* _What you need to do_: Please copy each line in the records below that contains the string "Forex".
(Task input begins)
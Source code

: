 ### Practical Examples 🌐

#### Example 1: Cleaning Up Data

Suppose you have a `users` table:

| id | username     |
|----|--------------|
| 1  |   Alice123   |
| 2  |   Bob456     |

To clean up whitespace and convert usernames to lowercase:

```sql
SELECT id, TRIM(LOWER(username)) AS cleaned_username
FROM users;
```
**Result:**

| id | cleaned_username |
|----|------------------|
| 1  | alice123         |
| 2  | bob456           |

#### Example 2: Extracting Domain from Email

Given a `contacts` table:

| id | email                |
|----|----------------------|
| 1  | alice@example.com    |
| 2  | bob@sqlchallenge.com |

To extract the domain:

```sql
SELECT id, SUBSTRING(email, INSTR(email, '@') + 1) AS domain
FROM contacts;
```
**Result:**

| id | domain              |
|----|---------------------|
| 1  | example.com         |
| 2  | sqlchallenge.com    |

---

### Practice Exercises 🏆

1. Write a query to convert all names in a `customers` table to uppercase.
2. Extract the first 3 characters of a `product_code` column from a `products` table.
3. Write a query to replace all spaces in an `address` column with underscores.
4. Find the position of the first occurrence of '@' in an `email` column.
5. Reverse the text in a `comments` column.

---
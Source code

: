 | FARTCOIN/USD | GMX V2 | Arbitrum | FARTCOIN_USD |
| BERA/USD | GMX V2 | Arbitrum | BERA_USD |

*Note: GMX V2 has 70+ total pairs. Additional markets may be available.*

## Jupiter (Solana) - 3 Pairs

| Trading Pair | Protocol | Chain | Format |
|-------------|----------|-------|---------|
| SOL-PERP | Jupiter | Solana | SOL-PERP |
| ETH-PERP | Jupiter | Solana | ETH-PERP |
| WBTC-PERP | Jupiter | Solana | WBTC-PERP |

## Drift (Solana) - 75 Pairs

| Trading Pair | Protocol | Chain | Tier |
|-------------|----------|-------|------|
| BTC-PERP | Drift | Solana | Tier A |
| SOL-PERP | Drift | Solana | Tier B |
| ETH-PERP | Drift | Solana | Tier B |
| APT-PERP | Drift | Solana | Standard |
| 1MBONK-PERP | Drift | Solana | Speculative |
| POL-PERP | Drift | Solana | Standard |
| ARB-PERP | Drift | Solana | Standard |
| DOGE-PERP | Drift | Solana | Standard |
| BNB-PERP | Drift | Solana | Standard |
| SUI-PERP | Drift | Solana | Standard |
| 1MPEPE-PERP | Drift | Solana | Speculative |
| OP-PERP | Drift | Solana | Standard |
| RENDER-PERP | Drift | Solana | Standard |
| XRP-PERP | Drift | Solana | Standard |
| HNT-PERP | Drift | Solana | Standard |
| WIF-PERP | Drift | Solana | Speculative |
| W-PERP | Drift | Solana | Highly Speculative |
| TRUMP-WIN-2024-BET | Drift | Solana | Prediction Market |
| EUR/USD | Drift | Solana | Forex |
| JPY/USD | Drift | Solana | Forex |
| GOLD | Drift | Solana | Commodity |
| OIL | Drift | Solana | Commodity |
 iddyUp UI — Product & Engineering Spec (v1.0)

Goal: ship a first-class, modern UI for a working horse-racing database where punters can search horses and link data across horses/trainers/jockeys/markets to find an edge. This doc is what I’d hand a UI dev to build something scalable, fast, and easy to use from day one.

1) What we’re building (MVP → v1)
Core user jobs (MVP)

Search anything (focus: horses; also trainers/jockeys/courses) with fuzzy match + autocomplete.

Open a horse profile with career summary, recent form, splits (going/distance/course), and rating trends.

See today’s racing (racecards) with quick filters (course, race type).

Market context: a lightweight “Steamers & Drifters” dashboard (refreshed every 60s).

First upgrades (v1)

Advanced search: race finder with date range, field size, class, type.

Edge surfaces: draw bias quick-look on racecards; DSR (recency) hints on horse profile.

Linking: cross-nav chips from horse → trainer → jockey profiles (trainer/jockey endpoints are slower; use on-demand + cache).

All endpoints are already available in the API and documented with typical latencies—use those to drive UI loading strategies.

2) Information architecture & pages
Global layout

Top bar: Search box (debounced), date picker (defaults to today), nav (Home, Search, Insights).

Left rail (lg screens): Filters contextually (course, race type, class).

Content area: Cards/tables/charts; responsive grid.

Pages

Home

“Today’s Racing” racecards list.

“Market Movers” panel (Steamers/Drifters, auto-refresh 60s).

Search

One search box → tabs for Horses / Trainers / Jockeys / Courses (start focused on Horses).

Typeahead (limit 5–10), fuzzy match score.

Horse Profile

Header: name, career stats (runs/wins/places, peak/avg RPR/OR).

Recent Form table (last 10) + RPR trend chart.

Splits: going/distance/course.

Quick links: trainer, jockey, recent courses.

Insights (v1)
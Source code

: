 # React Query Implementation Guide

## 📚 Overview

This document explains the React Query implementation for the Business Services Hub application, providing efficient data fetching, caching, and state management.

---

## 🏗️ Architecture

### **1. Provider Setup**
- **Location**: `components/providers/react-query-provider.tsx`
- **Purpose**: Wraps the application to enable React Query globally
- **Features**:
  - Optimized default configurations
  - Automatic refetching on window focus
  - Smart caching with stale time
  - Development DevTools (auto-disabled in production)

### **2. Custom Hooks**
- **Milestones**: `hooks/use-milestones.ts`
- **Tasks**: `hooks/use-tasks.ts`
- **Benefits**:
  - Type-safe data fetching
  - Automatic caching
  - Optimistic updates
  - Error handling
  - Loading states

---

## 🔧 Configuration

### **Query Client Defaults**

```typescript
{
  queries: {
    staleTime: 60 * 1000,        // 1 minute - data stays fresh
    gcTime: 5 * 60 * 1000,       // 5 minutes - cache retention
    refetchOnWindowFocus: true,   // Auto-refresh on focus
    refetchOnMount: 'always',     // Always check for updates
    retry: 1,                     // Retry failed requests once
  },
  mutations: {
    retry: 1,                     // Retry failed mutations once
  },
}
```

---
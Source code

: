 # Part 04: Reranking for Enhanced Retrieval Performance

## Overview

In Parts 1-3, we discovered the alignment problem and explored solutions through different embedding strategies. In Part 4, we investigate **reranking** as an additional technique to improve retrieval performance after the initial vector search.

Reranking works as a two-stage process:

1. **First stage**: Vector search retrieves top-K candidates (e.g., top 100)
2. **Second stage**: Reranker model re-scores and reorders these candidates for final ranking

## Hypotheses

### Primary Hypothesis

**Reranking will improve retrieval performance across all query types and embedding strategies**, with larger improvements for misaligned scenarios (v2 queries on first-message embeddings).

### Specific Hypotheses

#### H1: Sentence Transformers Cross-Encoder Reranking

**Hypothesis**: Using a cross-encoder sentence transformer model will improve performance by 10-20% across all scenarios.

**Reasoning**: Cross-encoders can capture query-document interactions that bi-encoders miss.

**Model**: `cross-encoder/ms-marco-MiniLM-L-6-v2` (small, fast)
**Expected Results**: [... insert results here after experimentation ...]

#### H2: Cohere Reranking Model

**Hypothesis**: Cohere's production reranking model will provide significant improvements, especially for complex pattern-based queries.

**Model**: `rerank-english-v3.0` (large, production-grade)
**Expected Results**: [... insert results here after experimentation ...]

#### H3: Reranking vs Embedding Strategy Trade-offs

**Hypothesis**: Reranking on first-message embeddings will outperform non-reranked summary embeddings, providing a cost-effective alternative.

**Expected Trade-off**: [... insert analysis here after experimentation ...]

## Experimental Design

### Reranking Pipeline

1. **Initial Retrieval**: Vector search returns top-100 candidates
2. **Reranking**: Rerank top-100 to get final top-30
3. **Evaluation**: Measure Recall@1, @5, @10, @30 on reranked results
(Task input ends)
* _Your solution_:
| EUR/USD | Drift | Solana | Forex |
| JPY/USD | Drift | Solana | Forex |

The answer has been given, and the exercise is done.